Brodersen Kay H, Penny Will D, Harrison Lee M, Daunizeau Jean, Ruff Christian C, Duzel Emrah, Friston Karl J, Stephan Klaas E
Wellcome Trust Centre for Neuroimaging, Institute of Neurology, University College London, 12 Queen Square, London WC1N 3BG, UK.
Neural Netw. 2008 Nov;21(9):1247-60. doi: 10.1016/j.neunet.2008.08.007. Epub 2008 Sep 7.

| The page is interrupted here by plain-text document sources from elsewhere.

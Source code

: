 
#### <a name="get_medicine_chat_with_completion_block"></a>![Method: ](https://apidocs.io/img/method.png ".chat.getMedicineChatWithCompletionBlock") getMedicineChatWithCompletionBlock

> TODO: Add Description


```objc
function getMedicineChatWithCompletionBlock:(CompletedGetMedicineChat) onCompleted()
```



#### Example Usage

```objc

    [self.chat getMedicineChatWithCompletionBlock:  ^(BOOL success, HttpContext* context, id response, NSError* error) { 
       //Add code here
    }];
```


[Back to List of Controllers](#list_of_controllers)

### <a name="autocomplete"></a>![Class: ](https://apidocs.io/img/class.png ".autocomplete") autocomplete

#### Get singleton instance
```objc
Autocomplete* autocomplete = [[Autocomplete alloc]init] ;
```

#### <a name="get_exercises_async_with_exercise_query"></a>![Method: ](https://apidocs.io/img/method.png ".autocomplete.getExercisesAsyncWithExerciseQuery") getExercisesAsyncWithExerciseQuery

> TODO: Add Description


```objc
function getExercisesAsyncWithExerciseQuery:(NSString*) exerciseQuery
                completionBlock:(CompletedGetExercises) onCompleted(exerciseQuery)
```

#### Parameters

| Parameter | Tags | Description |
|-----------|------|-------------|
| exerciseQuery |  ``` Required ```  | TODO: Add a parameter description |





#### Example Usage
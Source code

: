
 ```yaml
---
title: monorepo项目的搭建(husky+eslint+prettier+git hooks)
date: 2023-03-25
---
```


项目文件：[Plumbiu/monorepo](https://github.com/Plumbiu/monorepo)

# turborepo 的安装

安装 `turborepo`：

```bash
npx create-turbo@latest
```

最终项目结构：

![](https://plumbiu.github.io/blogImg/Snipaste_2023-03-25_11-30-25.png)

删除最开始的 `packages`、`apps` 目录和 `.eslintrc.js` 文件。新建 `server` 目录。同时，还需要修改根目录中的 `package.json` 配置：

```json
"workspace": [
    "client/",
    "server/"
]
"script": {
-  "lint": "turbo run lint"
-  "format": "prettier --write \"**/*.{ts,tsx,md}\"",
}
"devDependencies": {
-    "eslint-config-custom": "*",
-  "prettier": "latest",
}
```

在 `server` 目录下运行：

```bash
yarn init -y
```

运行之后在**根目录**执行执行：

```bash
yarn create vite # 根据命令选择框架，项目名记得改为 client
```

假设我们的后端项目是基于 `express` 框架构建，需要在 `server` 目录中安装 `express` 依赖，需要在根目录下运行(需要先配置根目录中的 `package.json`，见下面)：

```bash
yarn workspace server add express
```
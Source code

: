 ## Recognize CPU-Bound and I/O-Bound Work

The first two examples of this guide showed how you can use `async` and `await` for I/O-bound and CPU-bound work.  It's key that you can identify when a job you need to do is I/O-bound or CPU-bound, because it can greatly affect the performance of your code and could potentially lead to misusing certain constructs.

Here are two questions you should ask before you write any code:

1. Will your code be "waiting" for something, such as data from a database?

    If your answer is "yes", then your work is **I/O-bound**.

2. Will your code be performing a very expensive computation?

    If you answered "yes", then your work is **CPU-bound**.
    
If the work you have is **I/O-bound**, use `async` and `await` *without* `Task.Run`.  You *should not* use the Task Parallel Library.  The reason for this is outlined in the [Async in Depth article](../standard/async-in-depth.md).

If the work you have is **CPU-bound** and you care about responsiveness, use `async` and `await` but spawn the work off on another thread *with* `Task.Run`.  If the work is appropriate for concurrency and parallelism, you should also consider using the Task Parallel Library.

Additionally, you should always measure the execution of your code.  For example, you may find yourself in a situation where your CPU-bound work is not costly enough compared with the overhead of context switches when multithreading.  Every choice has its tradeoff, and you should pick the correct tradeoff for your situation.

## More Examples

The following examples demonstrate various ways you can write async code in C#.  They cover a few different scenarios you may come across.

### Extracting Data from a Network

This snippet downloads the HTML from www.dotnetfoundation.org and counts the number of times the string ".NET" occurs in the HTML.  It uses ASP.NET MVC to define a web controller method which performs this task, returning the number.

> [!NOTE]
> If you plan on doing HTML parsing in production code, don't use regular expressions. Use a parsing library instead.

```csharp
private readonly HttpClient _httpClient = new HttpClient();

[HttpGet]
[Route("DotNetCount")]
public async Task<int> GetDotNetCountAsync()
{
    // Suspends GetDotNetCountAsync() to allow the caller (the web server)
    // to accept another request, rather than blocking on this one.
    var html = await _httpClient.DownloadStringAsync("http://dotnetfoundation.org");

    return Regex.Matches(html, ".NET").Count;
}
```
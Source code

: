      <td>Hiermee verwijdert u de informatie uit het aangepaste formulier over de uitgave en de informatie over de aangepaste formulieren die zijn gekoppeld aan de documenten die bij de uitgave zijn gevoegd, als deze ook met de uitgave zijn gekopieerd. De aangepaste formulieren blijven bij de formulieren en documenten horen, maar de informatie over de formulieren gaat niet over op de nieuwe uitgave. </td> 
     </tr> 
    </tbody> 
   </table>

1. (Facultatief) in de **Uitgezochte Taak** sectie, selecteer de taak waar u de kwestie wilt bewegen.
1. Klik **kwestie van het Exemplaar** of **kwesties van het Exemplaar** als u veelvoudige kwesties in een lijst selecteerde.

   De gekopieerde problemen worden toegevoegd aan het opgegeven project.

The neurophysiology of eye movements has been studied extensively, and several computational models have been proposed for decision-making processes that underlie the generation of eye movements towards a visual stimulus in a situation of uncertainty. One class of models, known as linear rise-to-threshold models, provides an economical, yet broadly applicable, explanation for the observed variability in the latency between the onset of a peripheral visual target and the saccade towards it. So far, however, these models do not account for the dynamics of learning across a sequence of stimuli, and they do not apply to situations in which subjects are exposed to events with conditional probabilities. In this methodological paper, we extend the class of linear rise-to-threshold models to address these limitations. Specifically, we reformulate previous models in terms of a generative, hierarchical model, by combining two separate sub-models that account for the interplay between learning of target locations across trials and the decision-making process within trials. We derive a maximum-likelihood scheme for parameter estimation as well as model comparison on the basis of log likelihood ratios. The utility of the integrated model is demonstrated by applying it to empirical saccade data acquired from three healthy subjects. Model comparison is used (i) to show that eye movements do not only reflect marginal but also conditional probabilities of target locations, and (ii) to reveal subject-specific learning profiles over trials. These individual learning profiles are sufficiently distinct that test samples can be successfully mapped onto the correct subject by a naïve Bayes classifier. Altogether, our approach extends the class of linear rise-to-threshold models of saccadic decision making, overcomes some of their previous limitations, and enables statistical inference both about learning of target locations across trials and the decision-making process within trials.
眼动的神经生理学已得到广泛研究,针对在不确定情况下朝向视觉刺激产生眼动的决策过程,已提出了几种计算模型。一类被称为线性上升至阈值模型的模型,为观察到的外周视觉目标出现与朝向该目标的扫视之间潜伏期的变异性提供了一种经济但广泛适用的解释。然而,到目前为止,这些模型没有考虑跨一系列刺激的学习动态,并且不适用于受试者接触具有条件概率事件的情况。在这篇方法学论文中,我们扩展了线性上升至阈值模型类别以解决这些局限性。具体而言,我们通过结合两个单独的子模型,将先前的模型重新表述为一个生成式分层模型,这两个子模型分别解释了跨试验的目标位置学习与试验内决策过程之间的相互作用。我们推导了一种基于对数似然比的最大似然参数估计方案以及模型比较方法。通过将其应用于从三名健康受试者获取的经验性扫视数据,证明了该集成模型的实用性。模型比较用于:(i)表明眼动不仅反映目标位置的边际概率,还反映条件概率;(ii)揭示受试者在多次试验中的特定学习概况。这些个体学习概况足够独特,以至于朴素贝叶斯分类器可以成功地将测试样本映射到正确的受试者上。总之,我们的方法扩展了扫视决策的线性上升至阈值模型类别,克服了它们先前的一些局限性,并能够对跨试验的目标位置学习和试验内的决策过程进行统计推断。